About this exercise
Reproduce only this part of the listing: the line with "7. [GitHubSearch](https://github.com/Karambirov/GitHubSearch)", plus every line after it through the last.

Source material
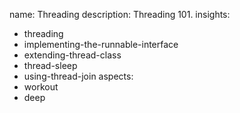 name: Threading
description: Threading 101.
insights:
  - threading
  - implementing-the-runnable-interface
  - extending-thread-class
  - thread-sleep
  - using-thread-join
aspects:
  - workout
  - deep
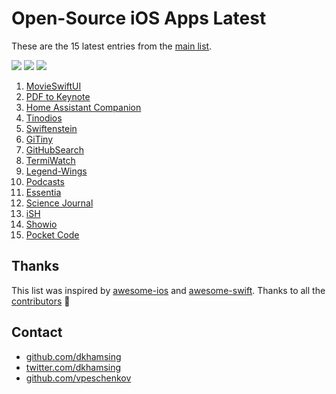 # Open-Source iOS Apps Latest

These are the 15 latest entries from the [main list](https://github.com/dkhamsing/open-source-ios-apps).

![](https://img.shields.io/badge/Projects-877-green.svg) [![](https://img.shields.io/badge/Twitter-@opensourceios-blue.svg)](https://twitter.com/opensourceios) ![](https://img.shields.io/badge/Updated-June%2013,%202019-lightgrey.svg)
1. [MovieSwiftUI](https://github.com/Dimillian/MovieSwiftUI)
2. [PDF to Keynote](https://github.com/LumingYin/PDFToKeynote-iOS)
3. [Home Assistant Companion](https://github.com/home-assistant/home-assistant-iOS)
4. [Tinodios](https://github.com/tinode/ios)
5. [Swiftenstein](https://github.com/nicklockwood/Swiftenstein)
6. [GiTiny](https://github.com/k-lpmg/GiTiny)
7. [GitHubSearch](https://github.com/Karambirov/GitHubSearch)
8. [TermiWatch](https://github.com/kuglee/TermiWatch)
9. [Legend-Wings](https://github.com/woguan/Legend-Wings)
10. [Podcasts](https://github.com/Karambirov/Podcasts)
11. [Essentia](https://github.com/essentiaone/Essentia-iOS)
12. [Science Journal](https://github.com/google/science-journal-ios)
13. [iSH](https://github.com/tbodt/ish)
14. [Showio](https://github.com/madyanov/showio-app)
15. [Pocket Code](https://github.com/catrobat/catty)

## Thanks

This list was inspired by [awesome-ios](https://github.com/vsouza/awesome-ios) and [awesome-swift](https://github.com/matteocrippa/awesome-swift). Thanks to all the [contributors](https://github.com/dkhamsing/open-source-ios-apps/graphs/contributors) 🎉 

## Contact

- [github.com/dkhamsing](https://github.com/dkhamsing)
- [twitter.com/dkhamsing](https://twitter.com/dkhamsing)
- [github.com/vpeschenkov](https://github.com/vpeschenkov)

Written reply
7. [GitHubSearch](https://github.com/Karambirov/GitHubSearch)
8. [TermiWatch](https://github.com/kuglee/TermiWatch)
9. [Legend-Wings](https://github.com/woguan/Legend-Wings)
10. [Podcasts](https://github.com/Karambirov/Podcasts)
11. [Essentia](https://github.com/essentiaone/Essentia-iOS)
12. [Science Journal](https://github.com/google/science-journal-ios)
13. [iSH](https://github.com/tbodt/ish)
14. [Showio](https://github.com/madyanov/showio-app)
15. [Pocket Code](https://github.com/catrobat/catty)

## Thanks

This list was inspired by [awesome-ios](https://github.com/vsouza/awesome-ios) and [awesome-swift](https://github.com/matteocrippa/awesome-swift). Thanks to all the [contributors](https://github.com/dkhamsing/open-source-ios-apps/graphs/contributors) 🎉 

## Contact

- [github.com/dkhamsing](https://github.com/dkhamsing)
- [twitter.com/dkhamsing](https://twitter.com/dkhamsing)
- [github.com/vpeschenkov](https://github.com/vpeschenkov)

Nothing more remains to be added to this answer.